Отношения с сыном в конце концов наладились, но теплыми они так никогда и не стали. Скорее их можно было назвать дипломатическими, и до самого конца отец и сын говорили друг другу «вы».
Привыкший резать прямо в глаза правду-матку (или то, что ему казалось правдой-маткой), он нуждался во врагах; в борьбе с ними сформировалась его личность. На матче претендентов с Петросяном (Чокко 1977) не только участники, но и представители обоих лагерей, проживая в одной небольшой гостинице, совершенно не общались друг с другом. Однажды Юрий Авербах и бывший московский мастер Яков Мурей, лишь два месяца назад покинувший Советский Союз, оказались вдвоем в гостиничном лифте.
– Яша, почему не здороваешься? – спросил советский гроссмейстер.
– Корчной запретил, – бесхитростно ответил Мурей.
Зная о своем далеком от толерантности характере, сам Корчной избегал говорить об этом, хотя однажды обмолвился:
– Я черпал силы в чувстве противоречия, которое мне очень свойственно.
Несколько лет он не разговаривал со Смысловым, потом отношения восстановились, и на рубеже веков они регулярно общались на турнирах ван Остерома «Леди против Сеньоров». В свои последние годы Смыслов был обуреваем желанием уехать из России и поселиться где-нибудь за границей. Однажды он попросил меня связаться с Корчным и спросить, не поможет ли тот ему с переездом.
– Я человек заслуженный, в Швейцарии неоднократно играл, да и банки там самые надежные, – говорил Василий Васильевич. – Позвоните, Генна, поговорите с Виктором Львовичем, пусть возьмет меня туда…
Понимая нелепость просьбы, звоню в Волен. Корчной:
– А как я его возьму? В чемоданчике, что ли? Он что думает: в другую страну переехать – это как из Москвы на дачу? И вообще, чужая душа – потемки. Вот, помню, я с ним в Праге играл в турнире с дамами. Так он мне однажды чешские кроны вручил, и совсем немалую, знаете ли, сумму, чтобы я ему кроны на пристойную валюту поменял. Спросил еще у него: откуда, мол, такие деньги? А он: я в казино выиграл. Вот вам и Смыслов!

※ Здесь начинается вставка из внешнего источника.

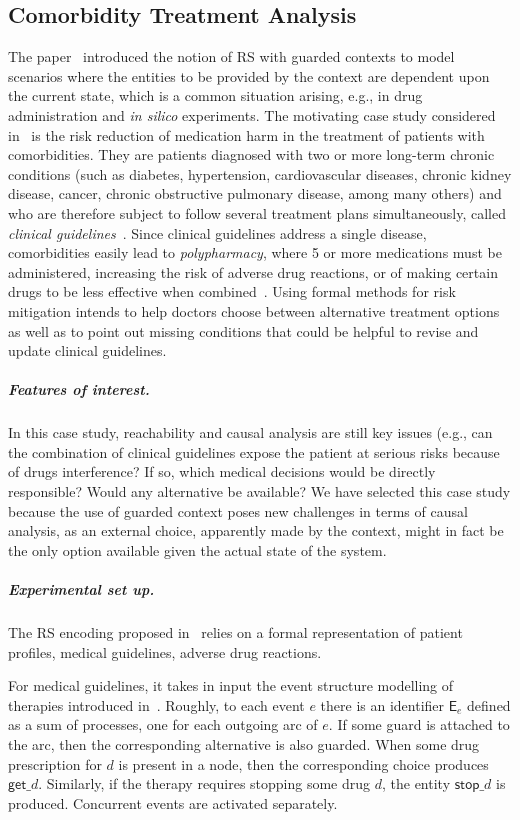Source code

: 
\subsection{Comorbidity Treatment Analysis}

The paper~\cite{DBLP:conf/cmsb/BowlesBBFGM24} introduced the notion of RS with guarded contexts to model scenarios where the entities to be provided by the context are dependent upon the current state, which is a common situation arising, e.g., in drug administration and \emph{in silico} experiments. The motivating case study considered in~\cite{DBLP:conf/cmsb/BowlesBBFGM24} is the risk reduction of medication harm in the treatment of patients with comorbidities. They are patients diagnosed with two or more long-term chronic conditions (such as diabetes, hypertension, cardiovascular diseases, chronic kidney disease, cancer, chronic obstructive pulmonary disease, among many others) and who are therefore subject to follow several treatment plans simultaneously, called \emph{clinical guidelines}~\cite{feder1999using,woolf1999potential}. Since clinical guidelines address a single disease, comorbidities easily lead to  \emph{polypharmacy}, where 5 or more medications must be administered, increasing the risk of adverse drug reactions, or of making certain drugs to be less effective when combined~\cite{Gut12}. Using formal methods for risk mitigation intends to help doctors choose between alternative treatment options as well as to point out missing conditions that could be helpful to revise and update clinical guidelines. 

\subparagraph*{Features of interest.}
In this case study, reachability and causal analysis are still key issues (e.g., can the combination of clinical guidelines expose the patient at serious risks because of drugs interference? If so, which medical decisions would be directly responsible? Would any alternative be available?
We have selected this case study because the use of guarded context poses new challenges in terms of causal analysis, as an external choice, apparently made by the context, might in fact be the only option available given the actual state of the system. 

\subparagraph*{Experimental set up.}
The RS encoding proposed in~\cite{DBLP:conf/cmsb/BowlesBBFGM24} relies on a formal representation of patient profiles, medical guidelines, adverse drug reactions.

For medical guidelines, it takes in input the event structure modelling of therapies introduced in~\cite{BC17c}. Roughly, to each event $e$ there is an identifier $\mathsf{E}_e$ defined as a sum of processes, one for each outgoing arc of $e$. If some guard is attached to the arc, then the corresponding alternative is also guarded. When some drug prescription for $d$ is present in a node, then the corresponding choice produces $\mathsf{get}\_d$. Similarly, if the therapy requires stopping some drug $d$, the entity $\mathsf{stop}\_d$ is produced.
Concurrent events are activated separately.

И в книгах, и в многочисленных интервью он не раз повторял, что, хоть и доволен страной проживания, нейтралитета Швейцарии не одобряет. Его семья прибыла в Швейцарию в 1982 году, когда советский режим хотя и вступил в последнюю фазу своего существования, не стал от этого менее репрессивным. В Горьком всё еще отбывал ссылку академик Сахаров, не выдавленных из страны диссидентов отправили в тюрьмы и лагеря. После пяти лет пребывания в отказе Белла и Игорь Корчные знали многих из них лично и, вырвавшись на Запад, участвовали в демонстрациях в их защиту. Вовлеченный тогда в бракоразводный процесс Виктор был с семьей в военных отношениях.
– Швейцария – нейтральная страна, а вы, занимаясь политической деятельностью, компрометируете меня, – указывал им он.

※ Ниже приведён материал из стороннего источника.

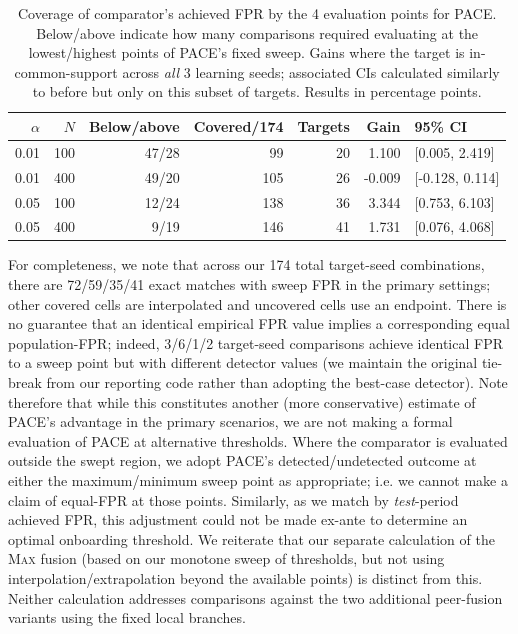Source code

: \begin{table}[!htbp] 
\centering\small 
\caption{Coverage of comparator's achieved FPR by the 4 evaluation points for PACE. Below/above indicate how many comparisons required evaluating at the lowest/highest points of PACE's fixed sweep. Gains where the target is in-common-support across \emph{all} 3 learning seeds; associated CIs calculated similarly to before but only on this subset of targets. Results in percentage points.} 
\label{tab:support} 
\begin{tabular}{rrrrrrl} 
\toprule 
$\alpha$ & $N$ & Below/above & Covered/174 & Targets & Gain & 95\% CI\\
\midrule 
0.01 & 100 & 47/28 & 99 & 20 & 1.100 & [0.005, 2.419]\\
0.01 & 400 & 49/20 & 105 & 26 & -0.009 & [-0.128, 0.114]\\
0.05 & 100 & 12/24 & 138 & 36 & 3.344 & [0.753, 6.103]\\
0.05 & 400 & 9/19 & 146 & 41 & 1.731 & [0.076, 4.068]\\
\bottomrule 
\end{tabular} 
\end{table} 

For completeness, we note that across our 174 total target-seed combinations, there are 72/59/35/41 exact matches with sweep FPR in the primary settings; other covered cells are interpolated and uncovered cells use an endpoint. There is no guarantee that an identical empirical FPR value implies a corresponding equal population-FPR; indeed, 3/6/1/2 target-seed comparisons achieve identical FPR to a sweep point but with different detector values (we maintain the original tie-break from our reporting code rather than adopting the best-case detector). Note therefore that while this constitutes another (more conservative) estimate of PACE's advantage in the primary scenarios, we are not making a formal evaluation of PACE at alternative thresholds. Where the comparator is evaluated outside the swept region, we adopt PACE's detected/undetected outcome at either the maximum/minimum sweep point as appropriate; i.e.  we cannot make a claim of equal-FPR at those points. Similarly, as we match by \emph{test}-period achieved FPR, this adjustment could not be made ex-ante to determine an optimal onboarding threshold. We reiterate that our separate calculation of the \textsc{Max} fusion (based on our monotone sweep of thresholds, but not using interpolation/extrapolation beyond the available points) is distinct from this. Neither calculation addresses comparisons against the two additional peer-fusion variants using the fixed local branches.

До самого конца он делил людей на однозначно хороших и однозначно плохих, хотя порой на основе каких-то собственных умозаключений смягчал или, наоборот, усиливал характеристики.
«Разговоры о покойных – это есть то, что называется история, – писал Корчной в письме, опубликованном в “64” уже в постперестроечное время. – Покойные, скажем, делятся на две половины – хороших, добрых и плохих, злых». Он не забывал ничего, что нанесло ему обиду (обоснованную или надуманную), и в его воспоминаниях подавляющее большинство людей безоговорочно принадлежит ко второй категории.
Воспоминания, связанные с ушедшим временем, автоматически ассоциировались у него с тягой к советским порядкам. Прочитав мой текст о Клубе на Гоголевском, комментировал с осуждением:
– От вашего «Клуба» ностальгией отдает!
Причем слово «ностальгия» у него, как всегда, несло в себе негативную коннотацию.